● PROBLEM:
Scan the records for "youtubeId" and copy each line that contains it.

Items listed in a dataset
☆ ☆ ☆ ☆ ☆ ☆ ☆

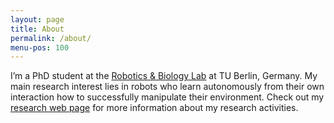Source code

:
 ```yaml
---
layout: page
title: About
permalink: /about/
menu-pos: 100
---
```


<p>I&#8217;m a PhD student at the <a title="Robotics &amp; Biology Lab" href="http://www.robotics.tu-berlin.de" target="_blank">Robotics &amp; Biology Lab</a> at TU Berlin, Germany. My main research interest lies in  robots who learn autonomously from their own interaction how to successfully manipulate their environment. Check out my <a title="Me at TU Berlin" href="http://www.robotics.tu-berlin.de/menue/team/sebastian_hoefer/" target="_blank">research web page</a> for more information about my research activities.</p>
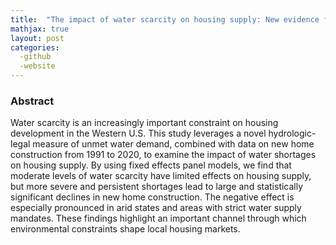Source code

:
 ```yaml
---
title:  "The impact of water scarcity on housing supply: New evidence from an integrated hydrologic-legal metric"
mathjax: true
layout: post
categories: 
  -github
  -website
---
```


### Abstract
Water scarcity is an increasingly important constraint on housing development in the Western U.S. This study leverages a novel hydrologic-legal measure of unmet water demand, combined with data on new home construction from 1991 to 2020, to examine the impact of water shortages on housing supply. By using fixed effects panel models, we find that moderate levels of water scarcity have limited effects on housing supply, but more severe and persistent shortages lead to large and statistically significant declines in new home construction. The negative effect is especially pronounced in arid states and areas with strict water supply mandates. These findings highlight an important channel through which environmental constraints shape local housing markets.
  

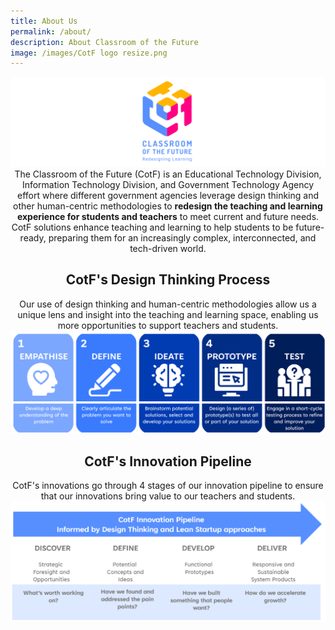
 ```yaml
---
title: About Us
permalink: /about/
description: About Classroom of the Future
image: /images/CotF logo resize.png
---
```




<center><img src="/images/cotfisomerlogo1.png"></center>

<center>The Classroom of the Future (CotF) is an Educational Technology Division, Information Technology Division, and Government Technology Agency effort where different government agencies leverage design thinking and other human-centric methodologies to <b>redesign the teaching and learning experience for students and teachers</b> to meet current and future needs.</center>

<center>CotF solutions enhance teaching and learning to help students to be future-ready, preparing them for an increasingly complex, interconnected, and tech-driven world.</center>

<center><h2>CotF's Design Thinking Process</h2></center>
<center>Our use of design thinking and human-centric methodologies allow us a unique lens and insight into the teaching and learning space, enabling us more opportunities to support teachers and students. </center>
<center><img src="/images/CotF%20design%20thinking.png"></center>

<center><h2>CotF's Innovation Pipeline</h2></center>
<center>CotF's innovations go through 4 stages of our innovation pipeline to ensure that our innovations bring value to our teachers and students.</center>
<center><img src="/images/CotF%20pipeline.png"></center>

☆ ☆ ☆ ☆ ☆ ☆ ☆

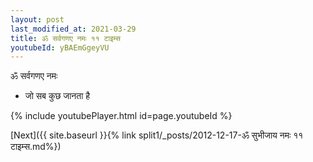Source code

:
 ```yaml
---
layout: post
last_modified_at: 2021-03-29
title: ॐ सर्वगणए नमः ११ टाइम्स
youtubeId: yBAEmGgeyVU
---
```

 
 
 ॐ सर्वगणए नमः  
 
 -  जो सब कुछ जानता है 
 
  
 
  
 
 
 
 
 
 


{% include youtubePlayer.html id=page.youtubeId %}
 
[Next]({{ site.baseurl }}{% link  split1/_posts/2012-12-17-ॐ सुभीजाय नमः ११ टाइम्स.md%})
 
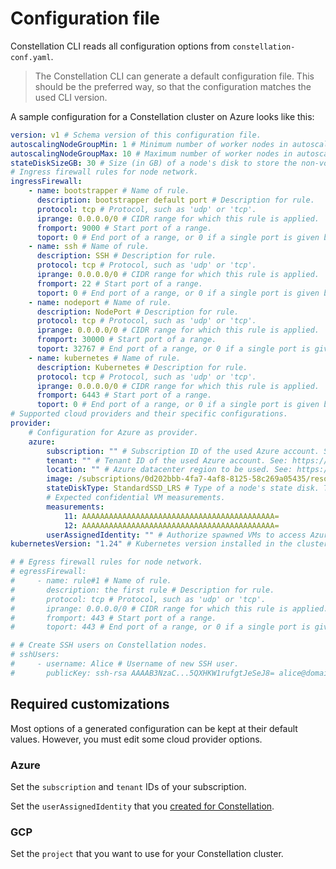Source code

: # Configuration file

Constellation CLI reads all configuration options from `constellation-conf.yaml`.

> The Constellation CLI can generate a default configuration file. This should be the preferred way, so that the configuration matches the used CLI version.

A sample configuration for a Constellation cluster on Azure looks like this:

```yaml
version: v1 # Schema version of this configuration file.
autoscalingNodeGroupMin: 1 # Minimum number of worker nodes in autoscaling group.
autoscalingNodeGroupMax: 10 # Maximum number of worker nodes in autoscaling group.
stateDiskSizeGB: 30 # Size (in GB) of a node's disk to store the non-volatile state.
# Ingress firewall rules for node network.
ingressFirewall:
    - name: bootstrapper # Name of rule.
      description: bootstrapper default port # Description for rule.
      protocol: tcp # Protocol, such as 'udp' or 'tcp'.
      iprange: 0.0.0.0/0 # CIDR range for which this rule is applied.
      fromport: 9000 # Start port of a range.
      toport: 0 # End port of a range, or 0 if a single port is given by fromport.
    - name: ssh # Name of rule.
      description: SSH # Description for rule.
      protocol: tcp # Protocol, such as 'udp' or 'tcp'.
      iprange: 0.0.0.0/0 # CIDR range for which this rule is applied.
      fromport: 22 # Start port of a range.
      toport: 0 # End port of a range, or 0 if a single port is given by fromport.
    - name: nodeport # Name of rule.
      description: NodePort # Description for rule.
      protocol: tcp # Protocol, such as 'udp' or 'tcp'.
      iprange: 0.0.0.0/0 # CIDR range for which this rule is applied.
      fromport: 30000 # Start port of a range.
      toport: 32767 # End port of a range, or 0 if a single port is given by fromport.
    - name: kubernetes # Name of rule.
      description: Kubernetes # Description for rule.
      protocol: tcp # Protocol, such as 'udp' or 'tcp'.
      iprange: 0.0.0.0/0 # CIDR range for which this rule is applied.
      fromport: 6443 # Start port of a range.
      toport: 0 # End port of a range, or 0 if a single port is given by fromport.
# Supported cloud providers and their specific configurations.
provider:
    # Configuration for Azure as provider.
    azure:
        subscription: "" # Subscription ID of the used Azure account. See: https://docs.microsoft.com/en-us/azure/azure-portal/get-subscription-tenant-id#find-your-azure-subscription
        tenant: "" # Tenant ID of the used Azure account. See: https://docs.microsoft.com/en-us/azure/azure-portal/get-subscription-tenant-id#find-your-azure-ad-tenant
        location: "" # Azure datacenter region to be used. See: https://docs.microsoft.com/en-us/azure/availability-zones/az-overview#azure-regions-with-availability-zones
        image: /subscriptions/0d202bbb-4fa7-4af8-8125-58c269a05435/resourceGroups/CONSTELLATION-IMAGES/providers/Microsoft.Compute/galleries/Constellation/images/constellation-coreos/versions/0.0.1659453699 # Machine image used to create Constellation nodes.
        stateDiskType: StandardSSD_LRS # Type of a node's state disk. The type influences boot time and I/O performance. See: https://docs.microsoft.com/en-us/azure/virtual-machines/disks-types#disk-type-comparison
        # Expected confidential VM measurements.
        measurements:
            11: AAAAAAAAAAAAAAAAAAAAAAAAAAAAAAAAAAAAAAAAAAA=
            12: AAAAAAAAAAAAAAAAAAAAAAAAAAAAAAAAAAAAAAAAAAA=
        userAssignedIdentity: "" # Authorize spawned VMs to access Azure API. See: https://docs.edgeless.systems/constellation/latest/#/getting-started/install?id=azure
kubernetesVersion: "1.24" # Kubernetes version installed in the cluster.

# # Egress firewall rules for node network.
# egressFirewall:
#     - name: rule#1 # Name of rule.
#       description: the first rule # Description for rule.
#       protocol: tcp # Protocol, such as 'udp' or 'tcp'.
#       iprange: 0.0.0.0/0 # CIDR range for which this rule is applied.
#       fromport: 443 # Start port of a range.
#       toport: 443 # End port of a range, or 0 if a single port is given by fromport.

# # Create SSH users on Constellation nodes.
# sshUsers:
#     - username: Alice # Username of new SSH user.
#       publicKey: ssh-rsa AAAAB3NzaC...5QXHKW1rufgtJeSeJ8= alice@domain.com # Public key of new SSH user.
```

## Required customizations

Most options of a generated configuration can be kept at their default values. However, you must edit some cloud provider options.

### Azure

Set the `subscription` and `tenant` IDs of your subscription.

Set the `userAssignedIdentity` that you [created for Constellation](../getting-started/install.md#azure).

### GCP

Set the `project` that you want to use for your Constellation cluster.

☆ ☆ ☆ ☆ ☆ ☆ ☆

● PROBLEM SOLUTION:
youtubeId: yBAEmGgeyVU
{% include youtubePlayer.html id=page.youtubeId %}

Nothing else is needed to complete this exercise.